▶ ABOUT THIS TASK
Search the listing for the word "also". Copy every line where it is found.

-- -- --

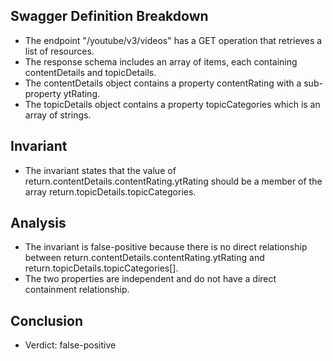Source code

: ## Swagger Definition Breakdown
- The endpoint "/youtube/v3/videos" has a GET operation that retrieves a list of resources.
- The response schema includes an array of items, each containing contentDetails and topicDetails.
- The contentDetails object contains a property contentRating with a sub-property ytRating.
- The topicDetails object contains a property topicCategories which is an array of strings.

## Invariant
- The invariant states that the value of return.contentDetails.contentRating.ytRating should be a member of the array return.topicDetails.topicCategories.

## Analysis
- The invariant is false-positive because there is no direct relationship between return.contentDetails.contentRating.ytRating and return.topicDetails.topicCategories[].
- The two properties are independent and do not have a direct containment relationship.

## Conclusion
- Verdict: false-positive
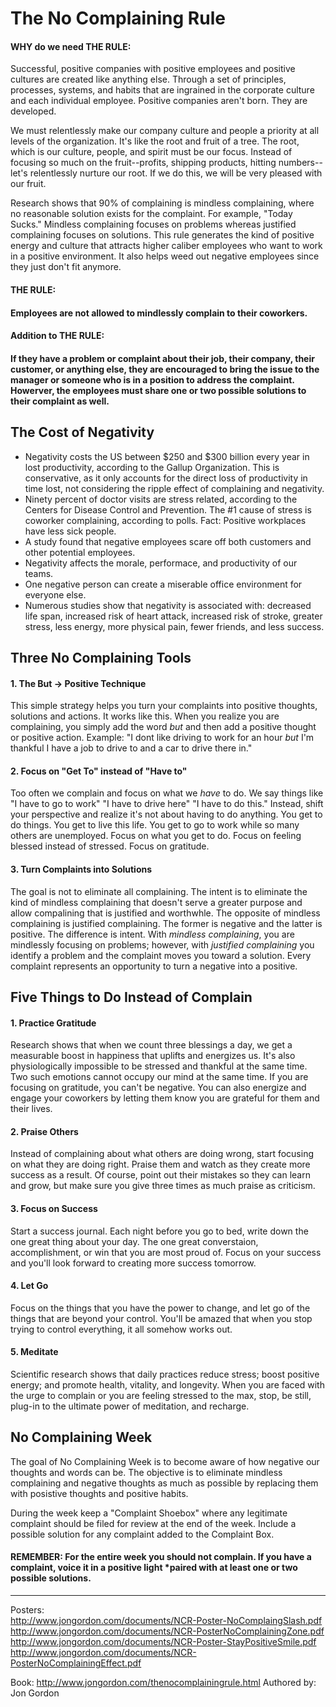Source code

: # The No Complaining Rule

#### WHY do we need THE RULE:    
Successful, positive companies with positive employees and positive cultures are created like anything else. Through a set of principles, processes, systems, and habits that are ingrained in the corporate culture and each individual employee. Positive companies aren't born. They are developed.

We must relentlessly make our company culture and people a priority at all levels of the organization. It's like the root and fruit of a tree. The root, which is our culture, people, and spirit must be our focus. Instead of focusing so much on the fruit--profits, shipping products, hitting numbers--let's relentlessly nurture our root. If we do this, we will be very pleased with our fruit.

Research shows that 90% of complaining is mindless complaining, where no reasonable solution exists for the complaint. For example, "Today Sucks."
Mindless complaining focuses on problems whereas justified complaining focuses on solutions.
This rule generates the kind of positive energy and culture that attracts higher caliber employees who want to work in a positive environment. It also helps weed out negative employees since they just don't fit anymore.

#### THE RULE: 
#### Employees are not allowed to mindlessly complain to their coworkers. 
#### Addition to THE RULE: 
#### If they have a problem or complaint about their job, their company, their customer, or anything else, they are encouraged to bring the issue to the manager or someone who is in a position to address the complaint. Howerver, the employees must share one or two possible solutions to their complaint as well.

## The Cost of Negativity

* Negativity costs the US between $250 and $300 billion every year in lost productivity, according to the Gallup Organization. This is conservative, as it only accounts for the direct loss of productivity in time lost, not considering the ripple effect of complaining and negativity.
* Ninety percent of doctor visits are stress related, according to the Centers for Disease Control and Prevention. The #1 cause of stress is coworker complaining, according to polls. Fact: Positive workplaces have less sick people.
* A study found that negative employees scare off both customers and other potential employees.
* Negativity affects the morale, performace, and productivity of our teams.
* One negative person can create a miserable office environment for everyone else.
* Numerous studies show that negativity is associated with: decreased life span, increased risk of heart attack, increased risk of stroke, greater stress, less energy, more physical pain, fewer friends, and less success.

## Three No Complaining Tools

#### 1. The But -> Positive Technique   
This simple strategy helps you turn your complaints into positive thoughts, solutions and actions. It works like this. When you realize you are complaining, you simply add the word <i>but</i> and then add a positive thought or positive action. Example: "I dont like driving to work for an hour <i>but</i> I'm thankful I have a job to drive to and a car to drive there in."

#### 2. Focus on "Get To" instead of "Have to"
Too often we complain and focus on what we <i>have</i> to do. We say things like "I have to go to work" "I have to drive here" "I have to do this." Instead, shift your perspective and realize it's not about having to do anything. You get to do things. You get to live this life. You get to go to work while so many others are unemployed. Focus on what you get to do. Focus on feeling blessed instead of stressed. Focus on gratitude.

#### 3. Turn Complaints into Solutions
The goal is not to eliminate all complaining. The intent is to eliminate the kind of mindless complaining that doesn't serve a greater purpose and allow compalining that is justified and worthwhle. The opposite of mindless complaining is justified complaining. The former is negative and the latter is positive. The difference is intent. With <i>mindless complaining</i>, you are mindlessly focusing on problems; however, with <i>justified complaining</i> you identify a problem and the complaint moves you toward a solution. Every complaint represents an opportunity to turn a negative into a positive.


## Five Things to Do Instead of Complain

#### 1. Practice Gratitude
Research shows that when we count three blessings a day, we get a measurable boost in happiness that uplifts and energizes us. It's also physiologically impossible to be stressed and thankful at the same time. Two such emotions cannot occupy our mind at the same time. If you are focusing on gratitude, you can't be negative. You can also energize and engage your coworkers by letting them know you are grateful for them and their lives.

#### 2. Praise Others
Instead of complaining about what others are doing wrong, start focusing on what they are doing right. Praise them and watch as they create more success as a result. Of course, point out their mistakes so they can learn and grow, but make sure you give three times as much praise as criticism.

#### 3. Focus on Success
Start a success journal. Each night before you go to bed, write down the one great thing about your day. The one great converstaion, accomplishment, or win that you are most proud of. Focus on your success and you'll look forward to creating more success tomorrow.

#### 4. Let Go
Focus on the things that you have the power to change, and let go of the things that are beyond your control. You'll be amazed that when you stop trying to control everything, it all somehow works out.

#### 5. Meditate
Scientific research shows that daily practices reduce stress; boost positive energy; and promote health, vitality, and longevity. When you are faced with the urge to complain or you are feeling stressed to the max, stop, be still, plug-in to the ultimate power of meditation, and recharge.

## No Complaining Week
The goal of No Complaining Week is to become aware of how negative our thoughts and words can be. The objective is to eliminate mindless complaining and negative thoughts as much as possible by replacing them with posistive thoughts and positive habits.

During the week keep a "Complaint Shoebox" where any legitimate complaint should be filed for review at the end of the week. Include a possible solution for any complaint added to the Complaint Box.

#### REMEMBER: For the entire week you should not complain. If you have a complaint, voice it in a positive light *paired with at least one or two possible solutions.

<!---
#### Day 1: Monitor Your Thoughts and Words
You'll be amazed at the thoughts that pop into your head and come out of your mouth. The key is to become more conscious of what you think and say.    

#### Day 2: Make a Gratitude List
In a positive tone, objectively compare this workplace with your previous ones. Write a list of things you are thankful for here at OkCupid Labs. When you find yourself wanting to complain, focus on what you are grateful for instead.    

#### Day 3: Take a Thank-You Walk
Take a walk, thinking of all the things you are grateful for. Try to remember the state of gratitude throughout the day after the walk.   

#### Day 4: Focus on the Good Stuff
Today, focus on everything that if right, rather than wrong. Focus on what others are doing right, not wrong. Praise instead of criticize. Focus on what you <i>get</i> to do instead of <i>have</i> to do.   

#### Day 5: Start a Success Journal
Before you go to bed, write down the great interactions and accomplishments for the day. Use that as fuel for a more relaxed sleep and more fruitful following day.   

#### Day 6: Let Go
Make a list of all the things you would like to complain about. Go through the list and identify things that are within your control. Identify possible solutions for any complaint under your control, and write <i>surrender</i> next to items beyond your control.   

#### Day 7: Breathe
Spend 10 minutes in silence. Focus on your breathing while meditating to transfor stress into positive energy. Throughout the day, anytime you find yourself stressed or wanting to complain, stop for 10 seconds and breathe deeply.   
-->


--------
Posters:    
http://www.jongordon.com/documents/NCR-Poster-NoComplaingSlash.pdf   
http://www.jongordon.com/documents/NCR-PosterNoComplainingZone.pdf   
http://www.jongordon.com/documents/NCR-Poster-StayPositiveSmile.pdf   
http://www.jongordon.com/documents/NCR-PosterNoComplainingEffect.pdf   

Book: http://www.jongordon.com/thenocomplainingrule.html
Authored by: Jon Gordon




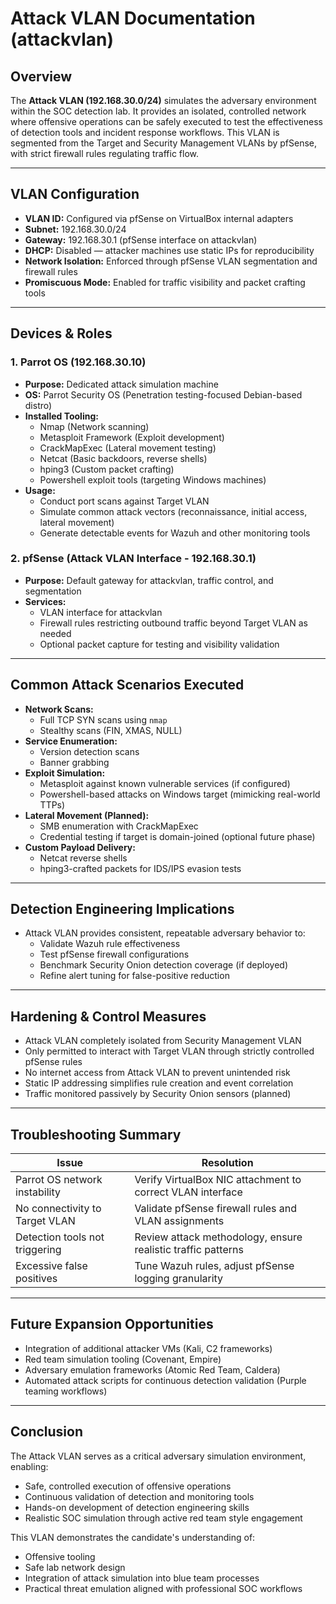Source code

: # Attack VLAN Documentation (attackvlan)

## Overview
The **Attack VLAN (192.168.30.0/24)** simulates the adversary environment within the SOC detection lab. It provides an isolated, controlled network where offensive operations can be safely executed to test the effectiveness of detection tools and incident response workflows. This VLAN is segmented from the Target and Security Management VLANs by pfSense, with strict firewall rules regulating traffic flow.

---

## VLAN Configuration
- **VLAN ID:** Configured via pfSense on VirtualBox internal adapters
- **Subnet:** 192.168.30.0/24
- **Gateway:** 192.168.30.1 (pfSense interface on attackvlan)
- **DHCP:** Disabled — attacker machines use static IPs for reproducibility
- **Network Isolation:** Enforced through pfSense VLAN segmentation and firewall rules
- **Promiscuous Mode:** Enabled for traffic visibility and packet crafting tools

---

## Devices & Roles

### 1. Parrot OS (192.168.30.10)
- **Purpose:** Dedicated attack simulation machine
- **OS:** Parrot Security OS (Penetration testing-focused Debian-based distro)
- **Installed Tooling:**
  - Nmap (Network scanning)
  - Metasploit Framework (Exploit development)
  - CrackMapExec (Lateral movement testing)
  - Netcat (Basic backdoors, reverse shells)
  - hping3 (Custom packet crafting)
  - Powershell exploit tools (targeting Windows machines)
- **Usage:**
  - Conduct port scans against Target VLAN
  - Simulate common attack vectors (reconnaissance, initial access, lateral movement)
  - Generate detectable events for Wazuh and other monitoring tools

### 2. pfSense (Attack VLAN Interface - 192.168.30.1)
- **Purpose:** Default gateway for attackvlan, traffic control, and segmentation
- **Services:**
  - VLAN interface for attackvlan
  - Firewall rules restricting outbound traffic beyond Target VLAN as needed
  - Optional packet capture for testing and visibility validation

---

## Common Attack Scenarios Executed
- **Network Scans:**
  - Full TCP SYN scans using `nmap`
  - Stealthy scans (FIN, XMAS, NULL)
- **Service Enumeration:**
  - Version detection scans
  - Banner grabbing
- **Exploit Simulation:**
  - Metasploit against known vulnerable services (if configured)
  - Powershell-based attacks on Windows target (mimicking real-world TTPs)
- **Lateral Movement (Planned):**
  - SMB enumeration with CrackMapExec
  - Credential testing if target is domain-joined (optional future phase)
- **Custom Payload Delivery:**
  - Netcat reverse shells
  - hping3-crafted packets for IDS/IPS evasion tests

---

## Detection Engineering Implications
- Attack VLAN provides consistent, repeatable adversary behavior to:
  - Validate Wazuh rule effectiveness
  - Test pfSense firewall configurations
  - Benchmark Security Onion detection coverage (if deployed)
  - Refine alert tuning for false-positive reduction

---

## Hardening & Control Measures
- Attack VLAN completely isolated from Security Management VLAN
- Only permitted to interact with Target VLAN through strictly controlled pfSense rules
- No internet access from Attack VLAN to prevent unintended risk
- Static IP addressing simplifies rule creation and event correlation
- Traffic monitored passively by Security Onion sensors (planned)

---

## Troubleshooting Summary
| Issue                               | Resolution                                                       |
|-------------------------------------|-------------------------------------------------------------------|
| Parrot OS network instability       | Verify VirtualBox NIC attachment to correct VLAN interface       |
| No connectivity to Target VLAN      | Validate pfSense firewall rules and VLAN assignments             |
| Detection tools not triggering      | Review attack methodology, ensure realistic traffic patterns      |
| Excessive false positives           | Tune Wazuh rules, adjust pfSense logging granularity              |

---

## Future Expansion Opportunities
- Integration of additional attacker VMs (Kali, C2 frameworks)
- Red team simulation tooling (Covenant, Empire)
- Adversary emulation frameworks (Atomic Red Team, Caldera)
- Automated attack scripts for continuous detection validation (Purple teaming workflows)

---

## Conclusion
The Attack VLAN serves as a critical adversary simulation environment, enabling:
- Safe, controlled execution of offensive operations
- Continuous validation of detection and monitoring tools
- Hands-on development of detection engineering skills
- Realistic SOC simulation through active red team style engagement

This VLAN demonstrates the candidate's understanding of:
- Offensive tooling
- Safe lab network design
- Integration of attack simulation into blue team processes
- Practical threat emulation aligned with professional SOC workflows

-- -- --

▶ ANSWER BOX
This rule generates the kind of positive energy and culture that attracts higher caliber employees who want to work in a positive environment. It also helps weed out negative employees since they just don't fit anymore.
Research shows that when we count three blessings a day, we get a measurable boost in happiness that uplifts and energizes us. It's also physiologically impossible to be stressed and thankful at the same time. Two such emotions cannot occupy our mind at the same time. If you are focusing on gratitude, you can't be negative. You can also energize and engage your coworkers by letting them know you are grateful for them and their lives.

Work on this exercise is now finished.